Atien menceritakan, dulu calon pengantin Betawi biasanya diharuskan menonton lakon ini agar bisa menjadi pelajaran, bagaimana seharusnya pernikahan dan membangun keluarga dijalani.

“Pesan yang ingin disampaikan adalah dalam menjalani hidup berkeluarga jangan mudah marah hanya karena hal sepele, demi kerukunan. Wajar selalu ada masalah dalam keluarga, tetapi harus diselesaikan dengan baik, agar tidak berujung pada perceraian,” ungkap Atien.

Ia mengungkapkan, dalam salah satu pementasan yang berjudul Greget Jantuk, diceritakan tentang hilangnya kepala ikan peda kesukaan Bapak Jantuk, karena dimakan kucing.

“Kekesalan dilampiaskan kepada sang istri yang memicu pertengkaran dan berujung pada perceraian. Selama berpisah, Bapak Jantuk merasa kesepian dan rindu pada anak serta istrinya. Di akhir cerita, Bapak dan Ibu Jantuk kemudian rujuk kembali untuk membina keluarga. Inilah intinya, persoalan kecil dalam rumah tangga jangan sampai menyebabkan perpisahan,” ungkap Atien, lebih lanjut.

Tokoh Jantuk tampil dengan mengenakan topeng pada setengah bagian wajah yang diberi karet di tengahnya untuk dikenakan di kepala. Pakaian yang dikenakan adalah pakaian sehari-hari dilengkapi sarung dan ikat kepala khas Betawi.

Tokoh Ibu Jantuk tampil dengan kebaya dipadu kain batik khas Betawi. Drama penuh canda dan tawa, pun kemudian mengalir lancar.

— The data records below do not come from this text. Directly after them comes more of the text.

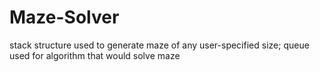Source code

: # Maze-Solver
 stack structure used to generate maze of any user-specified size; queue used for algorithm that would solve maze

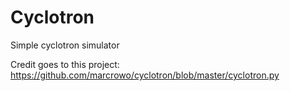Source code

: # Cyclotron
Simple cyclotron simulator

Credit goes to this project: https://github.com/marcrowo/cyclotron/blob/master/cyclotron.py
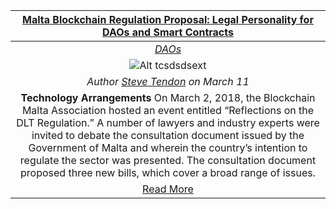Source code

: [**Malta Blockchain Regulation Proposal: Legal Personality for DAOs and Smart Contracts**](https://chainstrategies.com/2018/03/11/malta-blockchain-regulation-proposal-legal-personality-for-daos-and-smart-contracts/) |
|:-----------:|
[_DAOs_](https://github.com/aragon/aragon-monthly/blob/master/docs/news/daos.md) |
![Alt tcsdsdsext](https://chainstrategies.files.wordpress.com/2018/03/20180311-chain-2130988.jpg)  |
_Author [Steve Tendon](https://chainstrategies.com/author/stevetendon/) on March 11_  |
**Technology Arrangements** On March 2, 2018, the Blockchain Malta Association hosted an event entitled “Reflections on the DLT Regulation.” A number of lawyers and industry experts were invited to debate the consultation document issued by the Government of Malta and wherein the country’s intention to regulate the sector was presented. The consultation document proposed three new bills, which cover a broad range of issues.  |
[Read More](https://chainstrategies.com/2018/03/11/malta-blockchain-regulation-proposal-legal-personality-for-daos-and-smart-contracts/) |
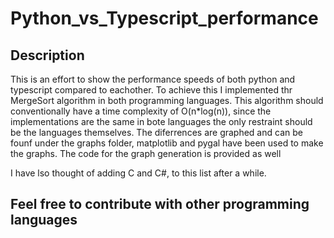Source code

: # Python_vs_Typescript_performance

## Description

This is an effort to show the performance speeds of both python and typescript compared to eachother.
To achieve this I implemented thr MergeSort algorithm in both programming languages. This algorithm should conventionally
have a time complexity of O(n*log(n)), since the implementations are the same in bote languages the only restraint 
should be the languages themselves.
The diferrences are graphed and can be founf under the graphs folder, matplotlib and pygal have been used to make the graphs. 
The code for the graph generation is provided as well

I have lso thought of adding C and C#, to this list after a while. 

## Feel free to contribute with other programming languages
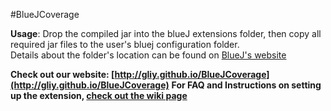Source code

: #BlueJCoverage

**Usage**: Drop the compiled jar into the blueJ extensions folder, 
then copy all required jar files to the user's bluej configuration folder. </br>
Details about the folder's location can be found on [BlueJ's website](http://www.bluej.org/faq.html#faq_config)

**Check out our website: [http://gliy.github.io/BlueJCoverage](http://gliy.github.io/BlueJCoverage)**
**For FAQ and Instructions on setting up the extension, [check out the wiki page](https://github.com/gliy/BlueJCoverage/wiki)**
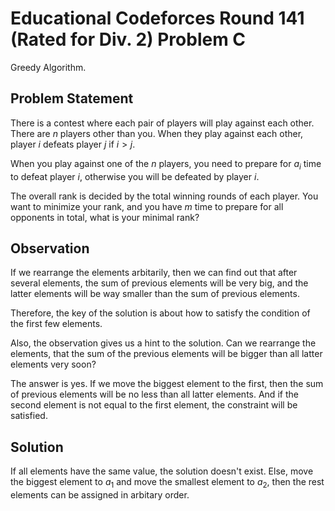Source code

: # Educational Codeforces Round 141 (Rated for Div. 2) Problem C

Greedy Algorithm.

## Problem Statement

There is a contest where each pair of players will play against each other. There are $n$ players other than you. When they play against each other, player $i$ defeats player $j$ if $i>j$.

When you play against one of the $n$ players, you need to prepare for $a_i$ time to defeat player $i$, otherwise you will be defeated by player $i$.

The overall rank is decided by the total winning rounds of each player. You want to minimize your rank, and you have $m$ time to prepare for all opponents in total, what is your minimal rank?

## Observation

If we rearrange the elements arbitarily, then we can find out that after several elements, the sum of previous elements will be very big, and the latter elements will be way smaller than the sum of previous elements.

Therefore, the key of the solution is about how to satisfy the condition of the first few elements.

Also, the observation gives us a hint to the solution. Can we rearrange the elements, that the sum of the previous elements will be bigger than all latter elements very soon?

The answer is yes. If we move the biggest element to the first, then the sum of previous elements will be no less than all latter elements. And if the second element is not equal to the first element, the constraint will be satisfied.

## Solution

If all elements have the same value, the solution doesn't exist. Else, move the biggest element to $a_1$ and move the smallest element to $a_2$, then the rest elements can be assigned in arbitary order.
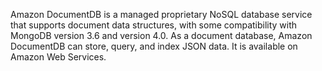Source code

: Amazon DocumentDB is a managed proprietary NoSQL database service that supports document data structures, with some compatibility with MongoDB version 3.6 and version 4.0. As a document database, Amazon DocumentDB can store, query, and index JSON data. It is available on Amazon Web Services.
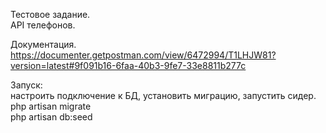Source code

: 
Тестовое задание. <br> 
API телефонов.

Документация. <br>
https://documenter.getpostman.com/view/6472994/T1LHJW81?version=latest#9f091b16-6faa-40b3-9fe7-33e8811b277c

Запуск: <br>
настроить подключение к БД, установить миграцию, запустить сидер.<br>
php artisan migrate <br>
php artisan db:seed <br>
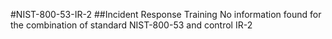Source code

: #NIST-800-53-IR-2
##Incident Response Training
No information found for the combination of standard NIST-800-53 and control IR-2
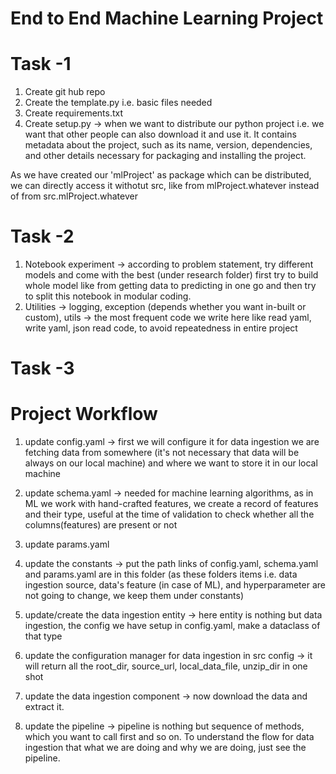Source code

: # End to End Machine Learning Project

# Task -1
1. Create git hub repo
2. Create the template.py i.e. basic files needed
3. Create requirements.txt
4. Create setup.py -> when we want to distribute our python project i.e. we want that other people can also download it and use it.
It contains metadata about the project, such as its name, version, dependencies, and other details necessary for packaging and installing the project.

As we have created our 'mlProject' as package which can be distributed, we can directly access it withotut src, like from mlProject.whatever instead of from src.mlProject.whatever

# Task -2
1. Notebook experiment -> according to problem statement, try different models and come with the best (under research folder)
first try to build whole model like from getting data to predicting in one go and then try to split this notebook in modular coding.
2. Utilities -> logging,
                exception (depends whether you want in-built or custom),
                utils -> the most frequent code we write here like read yaml, write yaml, json read code, to avoid repeatedness in entire project

# Task -3

# Project Workflow

1. update config.yaml -> first we will configure it for data ingestion we are fetching data from somewhere (it's not necessary that data will be always on our local machine) and where we want to store it in our local machine

2. update schema.yaml -> needed for machine learning algorithms, as in ML we work with hand-crafted features, we create a record of features and their type, useful at the time of validation to check whether all the columns(features) are present or not

3. update params.yaml

4. update the constants -> put the path links of config.yaml, schema.yaml and params.yaml are in this folder (as these folders items i.e. data ingestion source, data's feature (in case of ML), and hyperparameter are not going to change, we keep them under constants)

5. update/create the data ingestion entity -> here entity is nothing but data ingestion, the config we have setup in config.yaml, make a dataclass of that type

6. update the configuration manager for data ingestion in src config -> it will return all the root_dir, source_url, local_data_file, unzip_dir in one shot

7. update the data ingestion component -> now download the data and extract it.

8. update the pipeline -> pipeline is nothing but sequence of methods, which you want to call first and so on. To understand the flow for data ingestion that what we are doing and why we are doing, just see the pipeline.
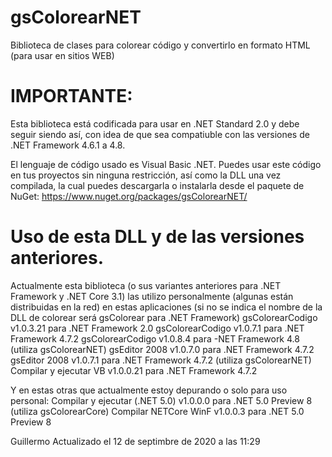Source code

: # gsColorearNET
Biblioteca de clases para colorear código y convertirlo en formato HTML (para usar en sitios WEB)

IMPORTANTE:
===========
Esta biblioteca está codificada para usar en .NET Standard 2.0 y debe seguir siendo así, con idea de que sea compatiuble con las versiones de .NET Framework 4.6.1 a 4.8.

El lenguaje de código usado es Visual Basic .NET.
Puedes usar este código en tus proyectos sin ninguna restricción, así como la DLL una vez compilada, la cual puedes descargarla o instalarla desde el paquete de NuGet:
https://www.nuget.org/packages/gsColorearNET/


Uso de esta DLL y de las versiones anteriores.
==============================================

Actualmente esta biblioteca (o sus variantes anteriores para .NET Framework y .NET Core 3.1) las utilizo personalmente (algunas están distribuidas en la red) en estas aplicaciones (si no se indica el nombre de la DLL de colorear será gsColorear para .NET Framework)
gsColorearCodigo v1.0.3.21 para .NET Framework 2.0
gsColorearCodigo v1.0.7.1 para .NET Framework 4.7.2
gsColorearCodigo v1.0.8.4 para -NET Framework 4.8 (utiliza gsColorearNET)
gsEditor 2008 v1.0.7.0 para .NET Framework 4.7.2
gsEditor 2008 v1.0.7.1 para .NET Framework 4.7.2 (utiliza gsColorearNET)
Compilar y ejecutar VB v1.0.0.21 para .NET Framework 4.7.2

Y en estas otras que actualmente estoy depurando o solo para uso personal:
Compilar y ejecutar (.NET 5.0) v1.0.0.0 para .NET 5.0 Preview 8 (utiliza gsColorearCore)
Compilar NETCore WinF v1.0.0.3 para .NET 5.0 Preview 8

Guillermo
Actualizado el 12 de septimbre de 2020 a las 11:29
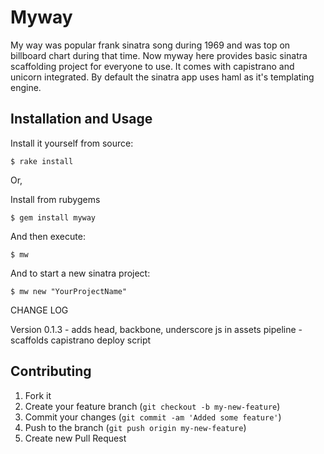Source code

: # Myway

My way was popular frank sinatra song during 1969 and was top on billboard chart during that time. Now myway here
provides basic sinatra scaffolding project for everyone to use. It comes with capistrano and unicorn integrated. By
default the sinatra app uses haml as it's templating engine.

## Installation and Usage

Install it yourself from source:

    $ rake install


Or,

Install from rubygems

    $ gem install myway

And then execute:

    $ mw

And to start a new sinatra project:

    $ mw new "YourProjectName"


CHANGE LOG

Version 0.1.3
    - adds head, backbone, underscore js in assets pipeline
    - scaffolds capistrano deploy script

## Contributing

1. Fork it
2. Create your feature branch (`git checkout -b my-new-feature`)
3. Commit your changes (`git commit -am 'Added some feature'`)
4. Push to the branch (`git push origin my-new-feature`)
5. Create new Pull Request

“Musik pengiringnya adalah gamelan topeng yang terdiri dari sebuah rebab, sepasang gendang (gendang besar dan kulanter), satu ancak kenong berpecon tiga, sebuah kecrek, sebuah kempul yang digantungkan pada gantungan, dan sebuah gong tahang atau gong angkong,” pungkasnya.

Lihat juga...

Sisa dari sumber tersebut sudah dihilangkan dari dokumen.